Déjà, dans les conférences, MM. les plénipotentiaires de Russie, lors de la discussion de la première garantie relative, selon eux, à la consécration des immunités de la Moldavie, de la Valachie et de la Servie, et, suivant nous, à l'abolition de l'influence abusive exercée par le Cabinet de Saint-Pétersbourg dans ces trois provinces vassales de la Sublime-Porte, avaient paru se méprendre sur la position vraie du débat. M. le comte de Nesselrode développe la même thèse; j'y répondrai par des questions. En quel moment, depuis les dernières guerres, les immunités des Principautés du Danube ont-elles reçu la moindre atteinte de la part de la Puissance suzeraine? A quelle époque le Sultan a-t-il songé à revenir sur aucune des concessions de son prédécesseur? Quand la France, l'Angleterre et l'Autriche ontelles manifesté un autre désir que celui de maintenir, en l'améliorant, le régime d'indépendance administrative qui, on l'a trop oublié, n'était ni en Valachie ni en Moldavie une conquête récente, mais le résultat d'un accord librement conclu, il y a des siècles, et altéré seulement du jour où les hospodars ont commencé, pendant les guerres du XVIII siècle, à compter davantage avec la cour de Russie qu'avec la Sublime-Porte? C'est ainsi que la Moldavie a perdu la moitié du territoire qui lui avait été garantie par les Sultans; c'est ainsi que cette province et la Valachie, au lieu de demeurer ce qu'elles devaient être, une barrière respectée entre l'Empire ottoman et la Russie, ont été, même après le traité d'Andrinople, qui semblait leur reconnaître des droits mieux définis, gouvernées plutôt par des agents du Cabinet de Saint-Pétersbourg que par leurs propres chefs, et qu'en pleine paix, comme si elles n'eussent été qu'un prolongement du sol russe, elles se sont trouvées, à l'improviste, occupées par une armée étrangère.
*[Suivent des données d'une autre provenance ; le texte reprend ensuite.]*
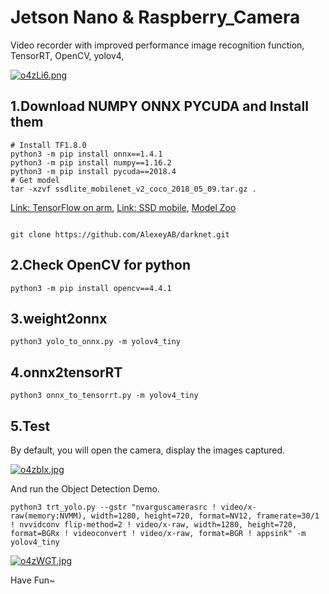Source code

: # Jetson Nano & Raspberry_Camera
Video recorder with improved performance image recognition function, TensorRT, OpenCV, yolov4, 

[![o4zLi6.png](https://s1.ax1x.com/2021/12/10/o4zLi6.png)](https://imgtu.com/i/o4zLi6)

## 1.Download NUMPY ONNX PYCUDA and Install them
<pre><code># Install TF1.8.0
python3 -m pip install onnx==1.4.1
python3 -m pip install numpy==1.16.2
python3 -m pip install pycuda==2018.4
# Get model
tar -xzvf ssdlite_mobilenet_v2_coco_2018_05_09.tar.gz .
</code></pre>
[Link: TensorFlow on arm](https://github.com/lhelontra/tensorflow-on-arm/releases),
[Link: SSD mobile](http://download.tensorflow.org/models/object_detection/ssdlite_mobilenet_v2_coco_2018_05_09.tar.gz),
[Model Zoo](https://github.com/tensorflow/models/blob/master/research/object_detection/g3doc/detection_model_zoo.md)
<pre><code>
git clone https://github.com/AlexeyAB/darknet.git
</code></pre>

## 2.Check OpenCV for python
<pre><code>python3 -m pip install opencv==4.4.1
</code></pre>

## 3.weight2onnx
<pre><code>python3 yolo_to_onnx.py -m yolov4_tiny</code></pre>

## 4.onnx2tensorRT
<pre><code>python3 onnx_to_tensorrt.py -m yolov4_tiny</code></pre>

## 5.Test
By default, you will open the camera, display the images captured.

[![o4zbIx.jpg](https://s1.ax1x.com/2021/12/10/o4zbIx.jpg)](https://imgtu.com/i/o4zbIx)

And run the Object Detection Demo.
<pre><code>python3 trt_yolo.py --gstr "nvarguscamerasrc ! video/x-raw(memory:NVMM), width=1280, height=720, format=NV12, framerate=30/1 ! nvvidconv flip-method=2 ! video/x-raw, width=1280, height=720, format=BGRx ! videoconvert ! video/x-raw, format=BGR ! appsink" -m yolov4_tiny</code></pre>

[![o4zWGT.jpg](https://s1.ax1x.com/2021/12/10/o4zWGT.jpg)](https://imgtu.com/i/o4zWGT)

Have Fun~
Voilà, monsieur, les véritables maux dont ont souffert les Principautés du Danube; voilà les dangers qui les menaçaient sans cesse; c'est aux uns et aux autres que la première des quatre garanties avait pour unique objet de mettre un terme. Que l'influence de la Russie au delà du Pruth se soit ou non exercée sous le titre légal de protectorat, la question est ailleurs, et ce serait la faire dégénérer en querelle de mots que de la poser comme le fait M. le comte de Nesselrode. L'histoire est là pour dire ce que la Moldavie et la Valachie ont gagné à la nature ancienne de leurs rapports avec la Cour de Saint-Pétersbourg, et c'est cet état de choses dont la France, l'Angleterre et l'Autriche ont voulu empêcher le retour.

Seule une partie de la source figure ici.